EXERCISE:
Among the records below, one line contains "在单 IP 多账号的情况下可能导致 IP 被拉黑！"; copy that line and all that follow it, exactly as written.

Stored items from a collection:

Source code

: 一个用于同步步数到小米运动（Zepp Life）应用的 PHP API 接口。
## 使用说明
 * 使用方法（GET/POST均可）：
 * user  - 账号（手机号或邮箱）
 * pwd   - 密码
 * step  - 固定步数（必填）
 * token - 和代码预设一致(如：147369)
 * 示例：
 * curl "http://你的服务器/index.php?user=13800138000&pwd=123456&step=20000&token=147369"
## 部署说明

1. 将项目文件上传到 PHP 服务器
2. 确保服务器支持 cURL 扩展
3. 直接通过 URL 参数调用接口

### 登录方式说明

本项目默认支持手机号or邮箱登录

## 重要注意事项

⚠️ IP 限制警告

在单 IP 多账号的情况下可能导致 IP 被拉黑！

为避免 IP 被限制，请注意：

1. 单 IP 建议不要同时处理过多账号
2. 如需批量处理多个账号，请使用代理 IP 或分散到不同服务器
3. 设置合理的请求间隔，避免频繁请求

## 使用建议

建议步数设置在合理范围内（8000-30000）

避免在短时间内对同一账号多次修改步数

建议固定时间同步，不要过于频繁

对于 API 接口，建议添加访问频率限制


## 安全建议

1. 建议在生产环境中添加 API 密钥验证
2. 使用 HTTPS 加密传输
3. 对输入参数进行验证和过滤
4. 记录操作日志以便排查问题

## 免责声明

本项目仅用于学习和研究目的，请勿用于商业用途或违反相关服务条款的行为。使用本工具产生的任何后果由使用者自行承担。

RESPONSE AREA:
在单 IP 多账号的情况下可能导致 IP 被拉黑！

为避免 IP 被限制，请注意：

1. 单 IP 建议不要同时处理过多账号
2. 如需批量处理多个账号，请使用代理 IP 或分散到不同服务器
3. 设置合理的请求间隔，避免频繁请求

## 使用建议

建议步数设置在合理范围内（8000-30000）

避免在短时间内对同一账号多次修改步数

建议固定时间同步，不要过于频繁

对于 API 接口，建议添加访问频率限制


## 安全建议

1. 建议在生产环境中添加 API 密钥验证
2. 使用 HTTPS 加密传输
3. 对输入参数进行验证和过滤
4. 记录操作日志以便排查问题

## 免责声明

本项目仅用于学习和研究目的，请勿用于商业用途或违反相关服务条款的行为。使用本工具产生的任何后果由使用者自行承担。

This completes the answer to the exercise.